Were it anyone else, these notices might’ve been more galling. (The Electronic Frontier Foundation roasted Prince, but they had a lot of fun doing so.) But presentation was part and parcel of Prince’s artistry. His unease with the tormented funk of 1987’s The Black Album prompted him to withdraw the record right before it dropped; it took seven years, widespread bootlegging, and (reportedly) a million dollars before he approved the record for release in 1994. He was notorious for relieving music-video directors of their duties mid-shoot, or simply overriding their vision at the start. Via his NPG label, he opened and shuttered a host of websites, many devoted to promoting a single album. He could even alienate people who wanted to sell his records: Columbia refused to release 2007’s Planet Earth in Britain after Prince struck a deal with The Mail On Sunday to give the album away in its newspapers. Whatever sales he lost in the shops he earned back from a series of sold-out London concerts. In business and in life, Prince was a peculiar mixture of candor and caution, and he never apologized for either trait.

In fact, he only got better at each. This past Monday marked the two-year anniversary of Prince’s rapprochement with Warner Bros.

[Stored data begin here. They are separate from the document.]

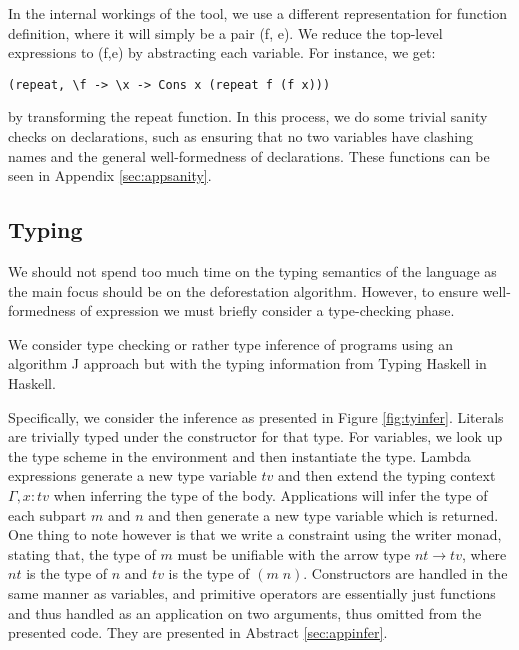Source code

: \documentclass[a4paper, openany]{article}
\begin{document}
In the internal workings of the tool, we use a different representation for function definition, where it will simply be a pair (f, e).
We reduce the top-level expressions to (f,e) by abstracting each variable. For instance, we get:
\begin{lstlisting}
(repeat, \f -> \x -> Cons x (repeat f (f x)))
\end{lstlisting}

by transforming the repeat function.
In this process, we do some trivial sanity checks on declarations, such as
ensuring that no two variables have clashing names and the general well-formedness of declarations.
These functions can be seen in Appendix \ref{sec:appsanity}.

\subsection{Typing}
\label{sec:org84d9fa5}
We should not spend too much time on the typing semantics of the language as the main focus should be on the deforestation algorithm. However, to ensure well-formedness of expression we must briefly consider a type-checking phase.

We consider type checking or rather type inference of programs using an algorithm J approach\cite{milner} but with the typing information from Typing Haskell in Haskell\cite{thih}.

Specifically, we consider the inference as presented in Figure \ref{fig:tyinfer}.
Literals are trivially typed under the constructor for that type.
For variables, we look up the type scheme in the environment and then instantiate the type.
Lambda expressions generate a new type variable \(tv\) and then extend the typing context \(\Gamma, x : tv\) when inferring the type of the body.
Applications will infer the type of each subpart \(m\) and \(n\) and then generate a new type variable which is returned.
One thing to note however is that we write a constraint using the writer monad, stating that,
the type of \(m\) must be unifiable with the arrow type \(nt \rightarrow tv\), where \(nt\) is the type of \(n\) and \(tv\) is the type of \(( m \; n )\).
Constructors are handled in the same manner as variables, and primitive operators are essentially just functions and thus handled as an application on two arguments, thus omitted from the presented code. They are presented in Abstract \ref{sec:appinfer}.
\end{document}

Rather than risk a costly court battle over reversion rights, Warner kept the ability to license and reissue the albums Prince recorded for them, while Prince finally got his masters back. “People think I’m a crazy fool for writing ‘SLAVE’ on my face,” he said to Rolling Stone in 1996. “But if I can’t do what I want to do, what am I?… If you don’t own your masters, your master owns you.” Two weeks before the 2014 Warner Bros. deal, he reclaimed his publishing. But as he’d done his entire life, he chose not to dwell on his commercial heyday or worry about repackaging his legacy. There were too many projects to pursue; too much going on inside that remarkable mind.